Oracle 18c:
I have a query that joins from a view to a subquery (related post: Join between XML queries).
with
subtype as (select * from sub_lc_events_asset_class_activity_vw),
domain as (select
cast(rownum as number(38,0)) as rownum_,
x.code,
x.description,
i.name as domain_name
from
sde.gdb_items_vw i
cross apply xmltable(
'/GPCodedValueDomain2/CodedValues/CodedValue'
passing xmltype(i.definition)
columns
code varchar2(255) path './Code',
description varchar2(255) path './Name'
) x
where
i.name in('ACTIVITY_ATN','ACTIVITY_GCSM','ACTIVITY_MS','ACTIVITY_RD','ACTIVITY_SS_SL','ACTIVITY_WAT_RES','ACTIVITY_SWM_FACILITY','ACTIVITY_UND_SERV','ACTIVITY_BARRIER','ACTIVITY_WM_SAN')
and i.name is not null)
select
d.code as domain_code,
d.description as domain_description,
d.domain_name,
s.subtype_code,
s.subtype_description,
s.subtype_field,
s.subtype_field_domain,
s.table_name as table_name
from
subtype s
left join
domain d
on s.subtype_field_domain = d.domain_name
Normally, I'd include the explain plan as text, not as a screenshot.
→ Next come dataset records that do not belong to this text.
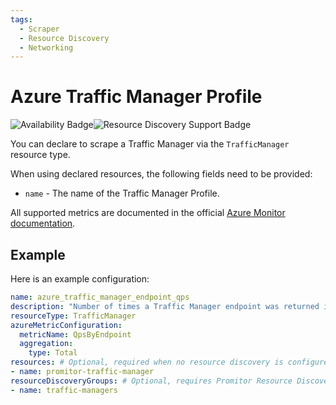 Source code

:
 ```yaml
---
tags:
  - Scraper
  - Resource Discovery
  - Networking
---
```


# Azure Traffic Manager Profile

![Availability Badge](https://img.shields.io/badge/Available%20Starting-v2.9-green.svg)![Resource Discovery Support Badge](https://img.shields.io/badge/Support%20for%20Resource%20Discovery-Yes-green.svg)

You can declare to scrape a Traffic Manager via the `TrafficManager` resource type.

When using declared resources, the following fields need to be provided:

- `name` - The name of the Traffic Manager Profile.

All supported metrics are documented in the official [Azure Monitor documentation](https://learn.microsoft.com/en-us/azure/azure-monitor/essentials/metrics-supported#microsoftnetworktrafficmanagerprofiles).

## Example

Here is an example configuration:

```yaml
name: azure_traffic_manager_endpoint_qps
description: "Number of times a Traffic Manager endpoint was returned in the given time frame"
resourceType: TrafficManager
azureMetricConfiguration:
  metricName: QpsByEndpoint
  aggregation:
    type: Total
resources: # Optional, required when no resource discovery is configured
- name: promitor-traffic-manager
resourceDiscoveryGroups: # Optional, requires Promitor Resource Discovery agent (https://docs.promitor.io/latest/how-it-works#using-resource-discovery)
- name: traffic-managers
```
But this particular explain plain is a nightmare due to the XML extraction and the underlying data source (a view called GDB_ITEMS_VW) that is beyond my control. If I were to provide the explain plan as text in this post, it would be unreadable, and make the post too long. So I've included a screenshot link from SQL Developer instead.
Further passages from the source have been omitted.